Stall selling Christmas wreathes
Christmas markets originated in Germany, the bordering Alsace region of France, and Austria, and were a street market and celebration during the four weeks of advent, usually set up in and around the market square. They have rides for children, the nativity scene, shops selling crafts and Christmas stuff, different types of food stalls, and boothes selling Gluhwein, hot mulled wine. Normally they put on some kind of nativity show at least once as well for children. The food I've seen sold includes a huge variety of sausages and grilled meat, waffles and crepes, gingerbread and candy, popcorn and roasted nuts, and usually there are regional specialities and the occasional asian or italian stall as well. I visited the Gottingen Christmas market last year but didn't write much about it on here.

The Gingerbread house
The Christmas festivities began right near the train station, so I walked down the big pedestrian street and shopping zone in the middle of the city, taking in all of the Christmas stuff and ducking into the occasional chain shop on the way past! I reached the main market in the square first and stopped to have a good look around. I really loved the Gingerbread House stand selling gingerbread hearts. They have things like "I love you" written on them, and you're meant to buy them and hang them around the neck of your sweetheart - the only person I saw wearing one was a middle aged man, quite funny!

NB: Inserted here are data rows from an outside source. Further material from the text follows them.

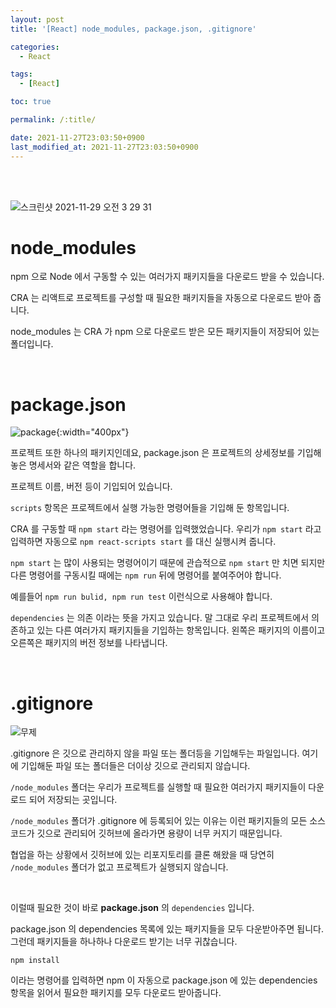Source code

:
 ```yaml
---
layout: post
title: '[React] node_modules, package.json, .gitignore'

categories:
  - React

tags:
  - [React]

toc: true

permalink: /:title/

date: 2021-11-27T23:03:50+0900
last_modified_at: 2021-11-27T23:03:50+0900
---
```


<br>
<br>

![스크린샷 2021-11-29 오전 3 29 31](https://user-images.githubusercontent.com/87692499/143781186-e5e64ecf-3171-438f-9c99-7a0036e6b647.png)

# node_modules

npm 으로 Node 에서 구동할 수 있는 여러가지 패키지들을 다운로드 받을 수 있습니다.

CRA 는 리액트로 프로젝트를 구성할 때 필요한 패키지들을 자동으로 다운로드 받아 줍니다.

node_modules 는 CRA 가 npm 으로 다운로드 받은 모든 패키지들이 저장되어 있는 폴더입니다.

<br>

# package.json

![package](https://user-images.githubusercontent.com/87692499/143781253-e2e4378d-8f02-4ef5-ac7e-6abb27cbb2bf.png){:width="400px"}

프로젝트 또한 하나의 패키지인데요, package.json 은 프로젝트의 상세정보를 기입해 놓은 명세서와 같은 역할을 합니다.

프로젝트 이름, 버전 등이 기입되어 있습니다.

`scripts` 항목은 프로젝트에서 실행 가능한 명령어들을 기입해 둔 항목입니다.

CRA 를 구동할 때 `npm start` 라는 명령어를 입력했었습니다. 우리가 `npm start` 라고 입력하면 자동으로 `npm react-scripts start` 를 대신 실행시켜 줍니다.

`npm start` 는 많이 사용되는 명령어이기 때문에 관습적으로 `npm start` 만 치면 되지만 다른 명령어를 구동시킬 때에는 `npm run` 뒤에 명령어를 붙여주어야 합니다.

예를들어 `npm run bulid, npm run test` 이런식으로 사용해야 합니다.

`dependencies` 는 의존 이라는 뜻을 가지고 있습니다. 말 그대로 우리 프로젝트에서 의존하고 있는 다른 여러가지 패키지들을 기입하는 항목입니다. 왼쪽은 패키지의 이름이고 오른쪽은 패키지의 버전 정보를 나타냅니다.

<br>

# .gitignore

![무제](https://user-images.githubusercontent.com/87692499/143781368-fa8b4282-6ddb-4b2a-93dc-7705a42fa296.png)

.gitignore 은 깃으로 관리하지 않을 파일 또는 폴더등을 기입해두는 파일입니다. 여기에 기입해둔 파일 또는 폴더들은 더이상 깃으로 관리되지 않습니다.

`/node_modules` 폴더는 우리가 프로젝트를 실행할 때 필요한 여러가지 패키지들이 다운로드 되어 저장되는 곳입니다.

`/node_modules` 폴더가 .gitignore 에 등록되어 있는 이유는 이런 패키지들의 모든 소스코드가 깃으로 관리되어 깃허브에 올라가면 용량이 너무 커지기 때문입니다.

협업을 하는 상황에서 깃허브에 있는 리포지토리를 클론 해왔을 때 당연히 `/node_modules` 폴더가 없고 프로젝트가 실행되지 않습니다.

<br>

이럴때 필요한 것이 바로 **package.json** 의 `dependencies` 입니다.

package.json 의 dependencies 목록에 있는 패키지들을 모두 다운받아주면 됩니다. 그런데 패키지들을 하나하나 다운로드 받기는 너무 귀찮습니다.

```
npm install
```

이라는 명령어를 입력하면 npm 이 자동으로 package.json 에 있는 dependencies 항목을 읽어서 필요한 패키지를 모두 다운로드 받아줍니다.

<br>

People drinking Gluhwine outside a stall
Gluhwine is normally served in mugs that have a logo with the name and year of the Christmas market on the side, I took one from the Gottingen market last year and decided to keep the tradition going by stealing another one this year (they take a $5NZD deposit for the cup so it's not really stealing!). Last year I couldn't stomach the Gluhwine at all, and although I've been learning how to drink red wine while travelling around Europe and found the taste a little better this year, I still hid in an alleyway and tipped most of it out so that I could throw the mug into my bag.

Mistletoe, sold by the Lions club
I then followed the crowds over the river, to the additional part of the market. Here, the market winds from a church at the bottom, along a long inclining and curving road, up to the Saarbrucken Castle. The Castle isn't much of a castle, its just like a big administrative building. This part of the market was mostly dominiated by stalls selling crafts or wares, international foods, mistletoe, christmas wreathes, and charity organisations selling or doing various things as fundraisers. It was quite cool to see the mistletoe there for sale, as we don't have it in NZ. I'd spent months this year trying to work out what all those balls were in the trees until someone in France told me what it was.

Schnitzel on a stick
I tried rostwurst, one of the many varieties of German sausages (German sausages are one hundred times better than those back in NZ) and a massive schnitzel skewer thing, three pieces of fried crumbed schnitzel on a stick, handed to me in a piece of bread. There were also a lot of casseroled mushrooms, bread spread with what looked like herbed cream cheese, and deep fried balls of something that I saw a lot of, I think some might be regional specialities, and I saw a couple of stands selling the Schneeballen that I saw for the first time in Heidelberg. I quite liked going to the market alone, so that I could stop and look at whatever I wanted without feeling guilty, but it meant that I didn't have anyone to explain all of these foods to me!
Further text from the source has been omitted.